The New Mexico Regulation and Licensing Department’s Cannabis Control Division (CCD) is ready to start working on its social equity policies, and it’s seeking comments from the public.
According to a press release from the division, the Cannabis Regulatory Advisory Committee (CRAC) is putting together recommendations for the CCD’s Social Equity Plan as required by the Cannabis Regulation Act. To make the process easier, an online survey has been set up for public input (bit.ly/3q9yUtZ).
The survey asks for specific opinions on what barriers exist for those trying to enter into the adult-use cannabis industry “with a particular focus on assisting communities that have been disproportionately affected by the War on Drugs.” Questions cover topics like eligibility criteria and specific strategies to address equity issues in New Mexico.
“Ensuring social equity in the cannabis industry is a priority for the governor, the Legislature, the Cannabis Control Division and the Advisory Committee,” said committee chairwoman Emily Kaltenbach. “We can only create and implement an effective Social Equity Plan, though, if we get input from the public through an open and transparent process. We encourage anyone interested in this new industry to complete our online survey and provide public comment at our committee hearing on Thursday.”
Recommendations from CRAC will be made this fall.
The City of Carlsbad has passed an ordinance setting zoning regulations for cannabis businesses.
According to Carlsbad Current Argus cannabis sales are limited to rural residential districts, neighborhood-scale retail, community-scale retail and industrial districts. Cannabis sales will not be allowed in residential districts. The city also placed limits on cannabis operations around schools and daycares in line with the state law but added a 300-foot limit from places of worship and public parks. “That is for any cannabis establishment. Consumption can only take place in an approved consumption area or private residence,” City of Carlsbad attorney Denise Madrid-Boyea told reporters.
The city ordinance included requirements for adult-use marijuana producers in the city to set aside 25 percent of their inventory for medical cannabis patients. It also allows all existing medical cannabis dispensaries to continue operating regardless of zoning conflicts, unless they decide to start selling recreational cannabis as well.

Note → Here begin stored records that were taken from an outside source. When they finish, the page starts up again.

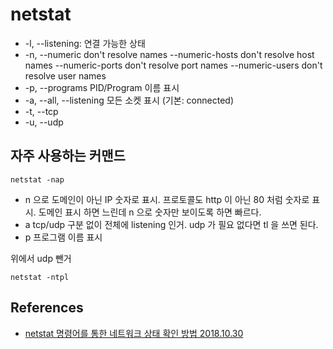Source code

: # netstat
* -l, --listening: 연결 가능한 상태
* -n, --numeric don't resolve names
  --numeric-hosts don't resolve host names
  --numeric-ports don't resolve port names
  --numeric-users don't resolve user names
* -p, --programs PID/Program 이름 표시
* -a, --all, --listening 모든 소켓 표시 (기본: connected)
* -t, --tcp
* -u, --udp

## 자주 사용하는 커맨드
```
netstat -nap
```
* n 으로 도메인이 아닌 IP 숫자로 표시. 프로토콜도 http 이 아닌 80 처럼 숫자로 표시. 도메인 표시 하면 느린데 n 으로 숫자만 보이도록 하면 빠르다.
* a tcp/udp 구분 없이 전체에 listening 인거. udp 가 필요 없다면 tl 을 쓰면 된다.
* p 프로그램 이름 표시

위에서 udp 뺀거
```
netstat -ntpl
```

## References
* [netstat 명령어를 통한 네트워크 상태 확인 방법 2018.10.30](https://blog.naver.com/ncloud24/221388026417)
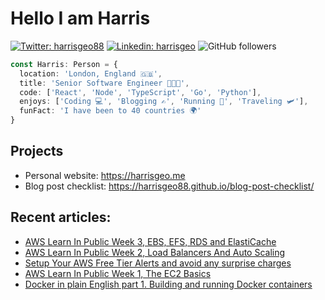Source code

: # Hello I am Harris

[![Twitter: harrisgeo88](https://img.shields.io/twitter/follow/harrisgeo88?style=social)](https://twitter.com/harrisgeo88)
[![Linkedin: harrisgeo](https://img.shields.io/badge/-Harris%20Geo-blue?style=flat-square&logo=Linkedin&logoColor=white&link=https://www.linkedin.com/in/charilaos-georgakakis/)](https://www.linkedin.com/in/charilaos-georgakakis/)
![GitHub followers](https://img.shields.io/github/followers/harrisgeo88?label=Follow&style=social)

```typescript
const Harris: Person = {
  location: 'London, England 🇬🇧',
  title: 'Senior Software Engineer 👨🏻‍💻',
  code: ['React', 'Node', 'TypeScript', 'Go', 'Python'],
  enjoys: ['Coding 💻', 'Blogging ✍', 'Running 🏃', 'Traveling 🛩'],
  funFact: 'I have been to 40 countries 🌍'
}
```

## Projects

- Personal website: https://harrisgeo.me
- Blog post checklist: https://harrisgeo88.github.io/blog-post-checklist/

## Recent articles:
- [AWS Learn In Public Week 3, EBS, EFS, RDS and ElastiCache](https://www.harrisgeo.me/blogs/aws-learn-in-public-week-3-ebs-efs-rds-and-elasticache)
- [AWS Learn In Public Week 2, Load Balancers And Auto Scaling](https://www.harrisgeo.me/blogs/aws-learn-in-public-week-2-load-balancers-and-auto-scaling)
- [Setup Your AWS Free Tier Alerts and avoid any surprise charges](https://www.harrisgeo.me/blogs/setup-your-aws-free-tier-alerts-and-avoid-any-surprise-charges)
- [AWS Learn In Public Week 1, The EC2 Basics](https://www.harrisgeo.me/blogs/aws-learn-in-public-week-1-the-ec2-basics)
- [Docker in plain English part 1. Building and running Docker containers](https://www.harrisgeo.me/blogs/docker-in-plain-english-part-1-building-and-running-docker-containers)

Congressional researchers say the Biden administration could legalize cannabis at the federal level without the need for legislative intervention.

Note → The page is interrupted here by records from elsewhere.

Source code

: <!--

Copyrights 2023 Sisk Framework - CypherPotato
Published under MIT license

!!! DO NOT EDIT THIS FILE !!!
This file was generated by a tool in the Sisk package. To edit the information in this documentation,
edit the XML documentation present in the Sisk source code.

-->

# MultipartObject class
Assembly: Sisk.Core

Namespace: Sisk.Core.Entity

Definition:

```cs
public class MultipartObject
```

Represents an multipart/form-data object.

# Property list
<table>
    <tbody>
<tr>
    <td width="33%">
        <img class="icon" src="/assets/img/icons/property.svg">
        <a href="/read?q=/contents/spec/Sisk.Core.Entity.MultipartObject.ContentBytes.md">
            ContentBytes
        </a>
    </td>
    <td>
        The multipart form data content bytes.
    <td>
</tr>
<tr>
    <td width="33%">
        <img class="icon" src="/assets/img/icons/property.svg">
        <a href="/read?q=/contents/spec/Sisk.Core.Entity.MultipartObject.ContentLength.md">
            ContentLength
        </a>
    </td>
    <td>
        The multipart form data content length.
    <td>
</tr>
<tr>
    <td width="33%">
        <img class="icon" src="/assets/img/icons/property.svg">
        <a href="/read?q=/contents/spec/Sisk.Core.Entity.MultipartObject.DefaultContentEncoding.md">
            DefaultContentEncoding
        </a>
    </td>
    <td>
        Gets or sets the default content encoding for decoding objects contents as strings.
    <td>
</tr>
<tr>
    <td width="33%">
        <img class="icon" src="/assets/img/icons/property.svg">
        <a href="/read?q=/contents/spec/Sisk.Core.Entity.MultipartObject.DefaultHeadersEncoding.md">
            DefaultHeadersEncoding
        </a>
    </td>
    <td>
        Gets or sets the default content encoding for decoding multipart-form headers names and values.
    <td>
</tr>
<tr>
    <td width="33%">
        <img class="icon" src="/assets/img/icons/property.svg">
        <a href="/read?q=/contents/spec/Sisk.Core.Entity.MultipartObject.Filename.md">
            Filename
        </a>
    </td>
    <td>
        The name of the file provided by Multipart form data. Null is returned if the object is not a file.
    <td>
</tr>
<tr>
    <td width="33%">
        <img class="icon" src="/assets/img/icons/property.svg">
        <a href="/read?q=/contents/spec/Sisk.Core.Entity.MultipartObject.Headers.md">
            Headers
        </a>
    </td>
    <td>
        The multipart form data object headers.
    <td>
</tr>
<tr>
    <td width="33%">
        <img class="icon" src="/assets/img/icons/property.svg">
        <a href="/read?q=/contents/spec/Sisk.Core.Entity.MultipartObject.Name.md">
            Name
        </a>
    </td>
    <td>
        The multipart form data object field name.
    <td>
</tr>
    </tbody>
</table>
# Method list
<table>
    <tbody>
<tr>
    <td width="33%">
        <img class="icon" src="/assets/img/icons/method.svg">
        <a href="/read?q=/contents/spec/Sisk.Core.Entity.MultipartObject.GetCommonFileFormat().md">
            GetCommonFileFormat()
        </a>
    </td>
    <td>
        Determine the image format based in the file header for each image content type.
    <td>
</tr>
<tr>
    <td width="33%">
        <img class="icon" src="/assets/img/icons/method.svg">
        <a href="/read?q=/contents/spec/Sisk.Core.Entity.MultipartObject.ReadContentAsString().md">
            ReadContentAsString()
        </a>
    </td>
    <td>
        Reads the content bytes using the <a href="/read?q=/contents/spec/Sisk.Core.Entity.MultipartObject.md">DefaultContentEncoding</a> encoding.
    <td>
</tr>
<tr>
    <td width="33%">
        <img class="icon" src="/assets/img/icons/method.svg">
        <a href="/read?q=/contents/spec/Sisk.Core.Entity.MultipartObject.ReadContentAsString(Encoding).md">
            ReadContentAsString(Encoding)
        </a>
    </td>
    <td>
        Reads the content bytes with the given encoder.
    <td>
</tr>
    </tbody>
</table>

Last week the Congressional Research Service published a report claiming that President Joe Biden could grant clemency to all marijuana offenders without reserve and could pursue the appointment of agency officials who could deschedule the drug.
“Although the President may not unilaterally deschedule or reschedule a controlled substance, he does possess a large degree of indirect influence over scheduling decisions,” wrote the report’s authors. It also concluded that the executive branch has the authority to reclassify cannabis while it might not be able to declassify it completely.